**Goal of the exercise:**
The answer should match the entries below word for word, minus their pictures.

**Excerpted data:**
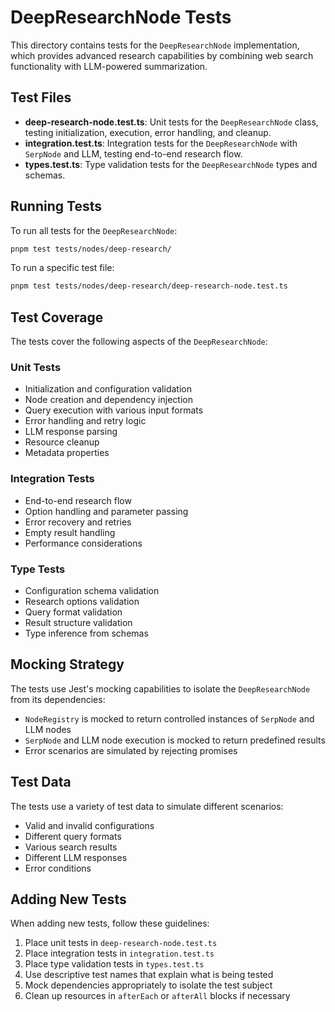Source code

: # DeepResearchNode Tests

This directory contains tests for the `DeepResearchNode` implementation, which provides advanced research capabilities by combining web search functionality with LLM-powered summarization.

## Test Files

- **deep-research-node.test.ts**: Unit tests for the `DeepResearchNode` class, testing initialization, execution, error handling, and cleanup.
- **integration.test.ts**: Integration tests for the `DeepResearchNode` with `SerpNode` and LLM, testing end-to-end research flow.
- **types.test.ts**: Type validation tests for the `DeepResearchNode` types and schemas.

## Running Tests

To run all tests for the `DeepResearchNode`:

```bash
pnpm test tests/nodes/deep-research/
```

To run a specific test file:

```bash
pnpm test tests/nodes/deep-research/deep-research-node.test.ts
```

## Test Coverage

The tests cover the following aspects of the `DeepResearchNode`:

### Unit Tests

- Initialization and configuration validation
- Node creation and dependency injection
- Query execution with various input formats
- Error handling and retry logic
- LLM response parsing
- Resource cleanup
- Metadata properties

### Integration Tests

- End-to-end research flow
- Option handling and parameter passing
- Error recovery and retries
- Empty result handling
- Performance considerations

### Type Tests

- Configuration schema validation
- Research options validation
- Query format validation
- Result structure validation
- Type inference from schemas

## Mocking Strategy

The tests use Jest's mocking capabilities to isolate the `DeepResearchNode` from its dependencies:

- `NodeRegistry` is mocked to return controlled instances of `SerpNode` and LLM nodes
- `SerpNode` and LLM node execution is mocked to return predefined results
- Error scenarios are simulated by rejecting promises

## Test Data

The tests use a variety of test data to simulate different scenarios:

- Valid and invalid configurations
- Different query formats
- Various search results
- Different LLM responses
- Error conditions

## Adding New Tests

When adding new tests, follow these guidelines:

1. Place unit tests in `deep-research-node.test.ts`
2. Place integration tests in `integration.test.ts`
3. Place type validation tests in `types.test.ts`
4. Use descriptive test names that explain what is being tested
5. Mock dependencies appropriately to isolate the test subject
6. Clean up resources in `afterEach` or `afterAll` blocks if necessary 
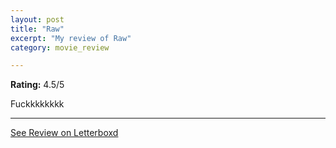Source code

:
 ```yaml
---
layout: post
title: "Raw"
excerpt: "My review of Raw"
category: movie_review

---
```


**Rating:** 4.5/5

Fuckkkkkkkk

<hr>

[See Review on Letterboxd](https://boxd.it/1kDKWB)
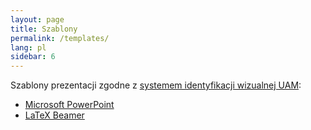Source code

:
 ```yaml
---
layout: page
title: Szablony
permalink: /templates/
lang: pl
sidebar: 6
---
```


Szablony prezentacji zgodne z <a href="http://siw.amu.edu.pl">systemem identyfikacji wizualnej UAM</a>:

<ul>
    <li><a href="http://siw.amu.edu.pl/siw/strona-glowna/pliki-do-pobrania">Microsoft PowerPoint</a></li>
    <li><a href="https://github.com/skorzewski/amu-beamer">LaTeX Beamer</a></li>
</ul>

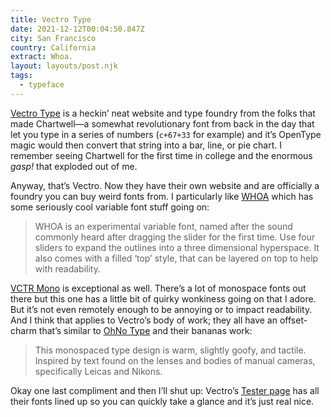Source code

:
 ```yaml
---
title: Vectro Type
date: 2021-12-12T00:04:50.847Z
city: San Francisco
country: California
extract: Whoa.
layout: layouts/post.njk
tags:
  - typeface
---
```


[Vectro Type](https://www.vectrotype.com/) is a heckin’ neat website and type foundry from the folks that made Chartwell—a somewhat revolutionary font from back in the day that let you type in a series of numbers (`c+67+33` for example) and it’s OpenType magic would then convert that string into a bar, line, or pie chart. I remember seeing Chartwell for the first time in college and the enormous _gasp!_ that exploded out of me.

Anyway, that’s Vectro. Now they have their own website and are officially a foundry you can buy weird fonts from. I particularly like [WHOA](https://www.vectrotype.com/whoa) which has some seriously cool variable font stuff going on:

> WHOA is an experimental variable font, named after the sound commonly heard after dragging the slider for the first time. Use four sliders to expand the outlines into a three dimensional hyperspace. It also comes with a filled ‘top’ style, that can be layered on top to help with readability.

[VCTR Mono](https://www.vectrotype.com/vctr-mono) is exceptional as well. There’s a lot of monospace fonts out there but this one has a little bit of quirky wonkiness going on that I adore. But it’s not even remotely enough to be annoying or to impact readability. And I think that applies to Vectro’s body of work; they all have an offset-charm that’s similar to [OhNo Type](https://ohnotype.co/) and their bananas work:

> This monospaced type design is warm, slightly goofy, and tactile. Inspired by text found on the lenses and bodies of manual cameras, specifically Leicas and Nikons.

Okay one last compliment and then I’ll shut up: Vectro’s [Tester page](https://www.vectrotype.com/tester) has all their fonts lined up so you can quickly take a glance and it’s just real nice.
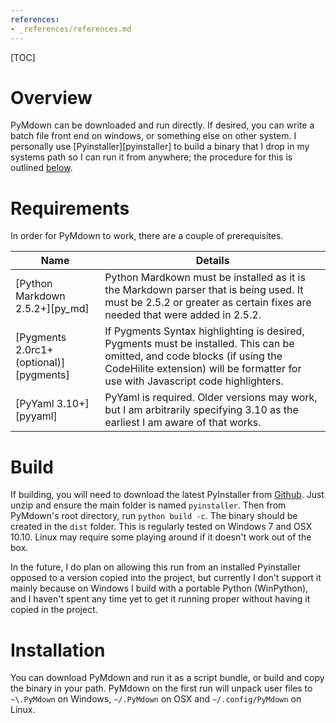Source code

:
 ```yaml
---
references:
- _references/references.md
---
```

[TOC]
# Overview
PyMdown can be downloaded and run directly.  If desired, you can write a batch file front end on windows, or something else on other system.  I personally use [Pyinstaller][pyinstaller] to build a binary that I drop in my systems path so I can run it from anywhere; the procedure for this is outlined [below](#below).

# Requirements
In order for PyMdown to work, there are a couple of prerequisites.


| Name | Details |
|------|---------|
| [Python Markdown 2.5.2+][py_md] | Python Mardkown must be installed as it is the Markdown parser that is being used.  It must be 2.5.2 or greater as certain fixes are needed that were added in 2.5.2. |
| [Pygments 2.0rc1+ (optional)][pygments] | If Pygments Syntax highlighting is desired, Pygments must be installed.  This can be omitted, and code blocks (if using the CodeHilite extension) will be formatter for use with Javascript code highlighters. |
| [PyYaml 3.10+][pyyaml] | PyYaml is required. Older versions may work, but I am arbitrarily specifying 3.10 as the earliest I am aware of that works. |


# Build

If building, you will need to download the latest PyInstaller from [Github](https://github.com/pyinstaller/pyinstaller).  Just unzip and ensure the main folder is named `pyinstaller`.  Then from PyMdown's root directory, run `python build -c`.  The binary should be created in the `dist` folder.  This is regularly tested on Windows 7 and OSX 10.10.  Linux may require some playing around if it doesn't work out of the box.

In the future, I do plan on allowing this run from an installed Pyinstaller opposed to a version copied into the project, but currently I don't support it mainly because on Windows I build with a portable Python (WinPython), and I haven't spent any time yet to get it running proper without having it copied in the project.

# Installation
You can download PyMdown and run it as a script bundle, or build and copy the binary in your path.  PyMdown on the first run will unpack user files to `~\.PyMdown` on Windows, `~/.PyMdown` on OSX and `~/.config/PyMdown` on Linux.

**Problem solution:**
Source code

: # DeepResearchNode Tests

This directory contains tests for the `DeepResearchNode` implementation, which provides advanced research capabilities by combining web search functionality with LLM-powered summarization.

## Test Files

- **deep-research-node.test.ts**: Unit tests for the `DeepResearchNode` class, testing initialization, execution, error handling, and cleanup.
- **integration.test.ts**: Integration tests for the `DeepResearchNode` with `SerpNode` and LLM, testing end-to-end research flow.
- **types.test.ts**: Type validation tests for the `DeepResearchNode` types and schemas.

## Running Tests

To run all tests for the `DeepResearchNode`:

```bash
pnpm test tests/nodes/deep-research/
```

To run a specific test file:

```bash
pnpm test tests/nodes/deep-research/deep-research-node.test.ts
```

## Test Coverage

The tests cover the following aspects of the `DeepResearchNode`:

### Unit Tests

- Initialization and configuration validation
- Node creation and dependency injection
- Query execution with various input formats
- Error handling and retry logic
- LLM response parsing
- Resource cleanup
- Metadata properties

### Integration Tests

- End-to-end research flow
- Option handling and parameter passing
- Error recovery and retries
- Empty result handling
- Performance considerations

### Type Tests

- Configuration schema validation
- Research options validation
- Query format validation
- Result structure validation
- Type inference from schemas

## Mocking Strategy

The tests use Jest's mocking capabilities to isolate the `DeepResearchNode` from its dependencies:

- `NodeRegistry` is mocked to return controlled instances of `SerpNode` and LLM nodes
- `SerpNode` and LLM node execution is mocked to return predefined results
- Error scenarios are simulated by rejecting promises

## Test Data

The tests use a variety of test data to simulate different scenarios:

- Valid and invalid configurations
- Different query formats
- Various search results
- Different LLM responses
- Error conditions

## Adding New Tests

When adding new tests, follow these guidelines:

1. Place unit tests in `deep-research-node.test.ts`
2. Place integration tests in `integration.test.ts`
3. Place type validation tests in `types.test.ts`
4. Use descriptive test names that explain what is being tested
5. Mock dependencies appropriately to isolate the test subject
6. Clean up resources in `afterEach` or `afterAll` blocks if necessary 
Source code

:
 ```yaml
---
layout: post
title: "Raw"
excerpt: "My review of Raw"
category: movie_review

---
```


**Rating:** 4.5/5

Fuckkkkkkkk

<hr>

[See Review on Letterboxd](https://boxd.it/1kDKWB)
Source code

:
 ```yaml
---
layout: page
title: Szablony
permalink: /templates/
lang: pl
sidebar: 6
---
```


Szablony prezentacji zgodne z <a href="http://siw.amu.edu.pl">systemem identyfikacji wizualnej UAM</a>:

<ul>
    <li><a href="http://siw.amu.edu.pl/siw/strona-glowna/pliki-do-pobrania">Microsoft PowerPoint</a></li>
    <li><a href="https://github.com/skorzewski/amu-beamer">LaTeX Beamer</a></li>
</ul>

Source code

:
 ```yaml
---
title: Vectro Type
date: 2021-12-12T00:04:50.847Z
city: San Francisco
country: California
extract: Whoa.
layout: layouts/post.njk
tags:
  - typeface
---
```


[Vectro Type](https://www.vectrotype.com/) is a heckin’ neat website and type foundry from the folks that made Chartwell—a somewhat revolutionary font from back in the day that let you type in a series of numbers (`c+67+33` for example) and it’s OpenType magic would then convert that string into a bar, line, or pie chart. I remember seeing Chartwell for the first time in college and the enormous _gasp!_ that exploded out of me.

Anyway, that’s Vectro. Now they have their own website and are officially a foundry you can buy weird fonts from. I particularly like [WHOA](https://www.vectrotype.com/whoa) which has some seriously cool variable font stuff going on:

> WHOA is an experimental variable font, named after the sound commonly heard after dragging the slider for the first time. Use four sliders to expand the outlines into a three dimensional hyperspace. It also comes with a filled ‘top’ style, that can be layered on top to help with readability.

[VCTR Mono](https://www.vectrotype.com/vctr-mono) is exceptional as well. There’s a lot of monospace fonts out there but this one has a little bit of quirky wonkiness going on that I adore. But it’s not even remotely enough to be annoying or to impact readability. And I think that applies to Vectro’s body of work; they all have an offset-charm that’s similar to [OhNo Type](https://ohnotype.co/) and their bananas work:

> This monospaced type design is warm, slightly goofy, and tactile. Inspired by text found on the lenses and bodies of manual cameras, specifically Leicas and Nikons.

Okay one last compliment and then I’ll shut up: Vectro’s [Tester page](https://www.vectrotype.com/tester) has all their fonts lined up so you can quickly take a glance and it’s just real nice.
Source code

:
 ```yaml
---
references:
- _references/references.md
---
```

[TOC]
# Overview
PyMdown can be downloaded and run directly.  If desired, you can write a batch file front end on windows, or something else on other system.  I personally use [Pyinstaller][pyinstaller] to build a binary that I drop in my systems path so I can run it from anywhere; the procedure for this is outlined [below](#below).

# Requirements
In order for PyMdown to work, there are a couple of prerequisites.


| Name | Details |
|------|---------|
| [Python Markdown 2.5.2+][py_md] | Python Mardkown must be installed as it is the Markdown parser that is being used.  It must be 2.5.2 or greater as certain fixes are needed that were added in 2.5.2. |
| [Pygments 2.0rc1+ (optional)][pygments] | If Pygments Syntax highlighting is desired, Pygments must be installed.  This can be omitted, and code blocks (if using the CodeHilite extension) will be formatter for use with Javascript code highlighters. |
| [PyYaml 3.10+][pyyaml] | PyYaml is required. Older versions may work, but I am arbitrarily specifying 3.10 as the earliest I am aware of that works. |


# Build

If building, you will need to download the latest PyInstaller from [Github](https://github.com/pyinstaller/pyinstaller).  Just unzip and ensure the main folder is named `pyinstaller`.  Then from PyMdown's root directory, run `python build -c`.  The binary should be created in the `dist` folder.  This is regularly tested on Windows 7 and OSX 10.10.  Linux may require some playing around if it doesn't work out of the box.

In the future, I do plan on allowing this run from an installed Pyinstaller opposed to a version copied into the project, but currently I don't support it mainly because on Windows I build with a portable Python (WinPython), and I haven't spent any time yet to get it running proper without having it copied in the project.

# Installation
You can download PyMdown and run it as a script bundle, or build and copy the binary in your path.  PyMdown on the first run will unpack user files to `~\.PyMdown` on Windows, `~/.PyMdown` on OSX and `~/.config/PyMdown` on Linux.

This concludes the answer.